Des nigérians victimes des attaques terroristes du groupe Boko Haram dans le nord-est du pays ont consenti à la fermeture des frontières terrestres du Nigéria. Pour eux, cette mesure prise par le gouvernement du président Buhari va inciter les populations déplacées dans le nord à l’agriculture. D’après eux, beaucoup de personnes se préparent aux activités agricoles à contre saison cette année dans le territoire qui était anciennement occupé par les assaillants.

Selon ces  victimes, avant que les frontières ne soient fermées, au cours de la saison sèche les agriculteurs n’arrivaient pas à travailler la terre parce qu’ils craignaient les attaques de Boko Haram qui profitait de l’ouverture des frontières.

De la valeur ajoutée aux producteurs locaux

A en croire le Président de l’Association des producteurs d’irrigation du nord-est ( North-East Irrigation Farmers Association) , Usman Ibrahim, la fermeture de la frontière a permis d’encadrer l’entrée des personnes et des biens indésirables dans le pays.
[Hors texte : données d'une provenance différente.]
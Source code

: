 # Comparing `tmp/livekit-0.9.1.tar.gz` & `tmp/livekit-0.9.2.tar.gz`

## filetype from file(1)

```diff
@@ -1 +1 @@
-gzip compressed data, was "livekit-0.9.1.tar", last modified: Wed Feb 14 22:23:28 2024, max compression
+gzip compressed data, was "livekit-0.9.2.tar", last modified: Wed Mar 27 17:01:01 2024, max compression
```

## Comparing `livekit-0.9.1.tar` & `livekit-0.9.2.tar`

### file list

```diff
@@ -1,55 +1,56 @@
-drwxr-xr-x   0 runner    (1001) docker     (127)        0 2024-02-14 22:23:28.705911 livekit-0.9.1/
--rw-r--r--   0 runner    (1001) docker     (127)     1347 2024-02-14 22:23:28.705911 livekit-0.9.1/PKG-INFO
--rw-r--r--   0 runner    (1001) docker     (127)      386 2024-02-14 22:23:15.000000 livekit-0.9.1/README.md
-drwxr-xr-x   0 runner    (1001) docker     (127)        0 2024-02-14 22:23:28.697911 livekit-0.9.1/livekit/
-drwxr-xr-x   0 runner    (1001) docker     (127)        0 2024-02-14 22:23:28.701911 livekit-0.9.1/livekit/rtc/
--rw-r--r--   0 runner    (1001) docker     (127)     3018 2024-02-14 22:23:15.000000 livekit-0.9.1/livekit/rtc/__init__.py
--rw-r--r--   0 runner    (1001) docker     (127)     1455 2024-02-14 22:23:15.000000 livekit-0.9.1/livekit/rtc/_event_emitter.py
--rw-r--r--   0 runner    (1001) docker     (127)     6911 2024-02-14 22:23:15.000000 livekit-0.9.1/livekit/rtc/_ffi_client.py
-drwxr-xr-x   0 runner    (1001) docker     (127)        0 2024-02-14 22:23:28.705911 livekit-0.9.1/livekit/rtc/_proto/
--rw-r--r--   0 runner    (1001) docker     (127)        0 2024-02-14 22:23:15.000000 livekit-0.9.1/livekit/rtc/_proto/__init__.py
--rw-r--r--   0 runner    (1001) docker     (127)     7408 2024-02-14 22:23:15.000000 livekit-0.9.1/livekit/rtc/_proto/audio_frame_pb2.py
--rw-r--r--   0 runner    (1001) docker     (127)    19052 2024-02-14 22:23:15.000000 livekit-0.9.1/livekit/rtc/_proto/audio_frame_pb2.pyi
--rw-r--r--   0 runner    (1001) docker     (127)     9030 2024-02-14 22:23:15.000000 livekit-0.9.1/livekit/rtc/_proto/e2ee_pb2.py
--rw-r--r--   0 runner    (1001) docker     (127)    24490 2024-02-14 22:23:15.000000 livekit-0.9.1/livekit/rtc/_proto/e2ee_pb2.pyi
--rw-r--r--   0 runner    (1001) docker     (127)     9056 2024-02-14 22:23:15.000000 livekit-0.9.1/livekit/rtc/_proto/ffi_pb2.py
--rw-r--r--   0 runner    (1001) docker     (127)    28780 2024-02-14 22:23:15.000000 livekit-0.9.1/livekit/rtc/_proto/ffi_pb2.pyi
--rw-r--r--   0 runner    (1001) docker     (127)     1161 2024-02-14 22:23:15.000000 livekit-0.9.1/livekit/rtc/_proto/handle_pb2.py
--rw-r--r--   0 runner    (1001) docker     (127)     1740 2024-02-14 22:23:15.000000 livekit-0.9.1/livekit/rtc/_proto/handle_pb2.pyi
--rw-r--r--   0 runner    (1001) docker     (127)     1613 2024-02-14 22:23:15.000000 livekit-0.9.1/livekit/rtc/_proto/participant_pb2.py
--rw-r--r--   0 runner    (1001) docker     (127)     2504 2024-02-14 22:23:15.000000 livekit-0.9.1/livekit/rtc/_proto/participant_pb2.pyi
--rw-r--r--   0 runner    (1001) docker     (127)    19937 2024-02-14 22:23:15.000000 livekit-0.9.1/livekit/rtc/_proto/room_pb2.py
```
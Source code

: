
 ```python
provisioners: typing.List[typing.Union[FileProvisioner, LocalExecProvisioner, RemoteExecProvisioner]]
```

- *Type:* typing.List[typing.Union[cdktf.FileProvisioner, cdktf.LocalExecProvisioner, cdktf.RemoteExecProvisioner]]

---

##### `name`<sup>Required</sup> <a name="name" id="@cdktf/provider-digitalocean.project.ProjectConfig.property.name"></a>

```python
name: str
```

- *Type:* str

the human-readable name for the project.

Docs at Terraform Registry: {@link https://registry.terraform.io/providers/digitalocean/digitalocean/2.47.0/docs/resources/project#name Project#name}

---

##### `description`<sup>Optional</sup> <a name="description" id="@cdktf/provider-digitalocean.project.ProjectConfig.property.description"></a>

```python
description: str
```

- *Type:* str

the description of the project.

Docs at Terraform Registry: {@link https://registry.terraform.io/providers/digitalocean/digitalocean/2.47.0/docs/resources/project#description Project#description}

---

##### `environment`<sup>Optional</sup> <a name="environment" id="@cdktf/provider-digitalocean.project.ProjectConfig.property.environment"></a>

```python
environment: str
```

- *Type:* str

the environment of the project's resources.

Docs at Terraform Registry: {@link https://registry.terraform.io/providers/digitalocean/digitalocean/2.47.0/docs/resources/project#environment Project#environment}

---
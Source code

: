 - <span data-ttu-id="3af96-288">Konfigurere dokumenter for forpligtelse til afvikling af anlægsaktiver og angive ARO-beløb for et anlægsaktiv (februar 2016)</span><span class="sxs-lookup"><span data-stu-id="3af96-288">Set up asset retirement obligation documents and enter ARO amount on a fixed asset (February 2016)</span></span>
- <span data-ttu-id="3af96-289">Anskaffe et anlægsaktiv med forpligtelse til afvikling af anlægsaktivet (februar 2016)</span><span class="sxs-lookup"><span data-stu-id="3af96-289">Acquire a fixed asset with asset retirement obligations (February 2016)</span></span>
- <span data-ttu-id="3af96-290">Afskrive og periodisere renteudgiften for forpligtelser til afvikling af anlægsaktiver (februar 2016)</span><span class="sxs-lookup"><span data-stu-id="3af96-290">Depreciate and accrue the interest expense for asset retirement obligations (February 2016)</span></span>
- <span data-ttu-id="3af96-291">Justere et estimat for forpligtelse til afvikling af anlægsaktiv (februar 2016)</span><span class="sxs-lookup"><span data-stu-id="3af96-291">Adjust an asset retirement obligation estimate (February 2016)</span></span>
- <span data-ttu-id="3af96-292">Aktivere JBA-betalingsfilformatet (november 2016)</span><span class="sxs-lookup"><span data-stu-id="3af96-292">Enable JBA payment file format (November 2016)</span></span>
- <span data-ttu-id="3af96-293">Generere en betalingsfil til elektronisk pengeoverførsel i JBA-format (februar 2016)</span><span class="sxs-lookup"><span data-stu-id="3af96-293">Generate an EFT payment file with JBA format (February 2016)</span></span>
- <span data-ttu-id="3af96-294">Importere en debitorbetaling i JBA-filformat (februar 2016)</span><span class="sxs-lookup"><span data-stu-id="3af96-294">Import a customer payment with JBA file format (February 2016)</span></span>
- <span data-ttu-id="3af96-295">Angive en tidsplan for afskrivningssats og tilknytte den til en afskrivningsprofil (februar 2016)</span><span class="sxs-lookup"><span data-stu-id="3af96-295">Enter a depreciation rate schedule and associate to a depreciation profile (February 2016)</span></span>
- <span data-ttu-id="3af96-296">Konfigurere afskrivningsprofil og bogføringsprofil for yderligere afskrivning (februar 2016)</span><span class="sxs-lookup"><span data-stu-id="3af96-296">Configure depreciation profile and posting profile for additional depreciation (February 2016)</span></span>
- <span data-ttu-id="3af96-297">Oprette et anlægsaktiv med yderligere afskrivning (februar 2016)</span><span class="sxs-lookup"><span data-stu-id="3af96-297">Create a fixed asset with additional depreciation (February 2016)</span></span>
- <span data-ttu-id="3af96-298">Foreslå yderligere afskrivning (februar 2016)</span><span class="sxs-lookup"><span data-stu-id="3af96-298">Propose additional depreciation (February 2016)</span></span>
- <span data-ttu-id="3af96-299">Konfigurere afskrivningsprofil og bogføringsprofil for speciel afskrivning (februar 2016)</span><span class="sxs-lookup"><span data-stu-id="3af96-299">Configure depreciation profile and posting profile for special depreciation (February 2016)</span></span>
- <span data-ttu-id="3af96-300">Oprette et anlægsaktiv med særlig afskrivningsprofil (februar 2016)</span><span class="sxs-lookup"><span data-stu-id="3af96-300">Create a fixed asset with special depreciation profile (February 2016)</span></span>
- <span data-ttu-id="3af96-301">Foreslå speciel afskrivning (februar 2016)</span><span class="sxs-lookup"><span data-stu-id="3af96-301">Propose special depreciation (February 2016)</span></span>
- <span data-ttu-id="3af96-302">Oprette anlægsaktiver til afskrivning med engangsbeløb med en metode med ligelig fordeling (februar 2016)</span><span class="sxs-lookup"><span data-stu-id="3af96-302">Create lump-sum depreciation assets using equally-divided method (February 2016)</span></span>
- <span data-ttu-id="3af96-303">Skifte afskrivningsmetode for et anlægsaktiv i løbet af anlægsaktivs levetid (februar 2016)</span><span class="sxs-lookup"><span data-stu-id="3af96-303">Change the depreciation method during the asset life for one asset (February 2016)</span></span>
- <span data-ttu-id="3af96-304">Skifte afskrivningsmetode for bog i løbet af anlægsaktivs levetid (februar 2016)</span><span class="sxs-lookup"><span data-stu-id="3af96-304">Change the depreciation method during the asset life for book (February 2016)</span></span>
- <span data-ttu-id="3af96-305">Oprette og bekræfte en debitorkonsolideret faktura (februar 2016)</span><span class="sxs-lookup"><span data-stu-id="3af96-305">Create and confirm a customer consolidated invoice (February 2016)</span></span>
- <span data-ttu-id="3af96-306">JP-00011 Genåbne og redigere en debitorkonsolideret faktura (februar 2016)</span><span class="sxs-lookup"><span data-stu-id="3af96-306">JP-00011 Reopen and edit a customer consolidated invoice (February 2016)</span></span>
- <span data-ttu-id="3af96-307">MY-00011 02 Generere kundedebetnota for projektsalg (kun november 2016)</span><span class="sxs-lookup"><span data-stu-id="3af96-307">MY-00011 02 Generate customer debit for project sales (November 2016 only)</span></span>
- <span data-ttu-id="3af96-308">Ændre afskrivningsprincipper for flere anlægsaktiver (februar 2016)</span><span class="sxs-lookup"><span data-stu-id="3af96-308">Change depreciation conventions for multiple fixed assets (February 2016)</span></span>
Pour lui, la proximité du Nigéria avec le Cameroun a entraîné la faillite de plusieurs producteurs à cause des produits de mauvaise qualité comme le riz qui sont déversés dans le pays à bon prix.

Il a indiqué par ailleurs que cette mesure a occasionné sur le marché une augmentation de la demande de riz et d’autres produits vivriers. Ce qui va apporter de la valeur ajoutée aux producteurs locaux.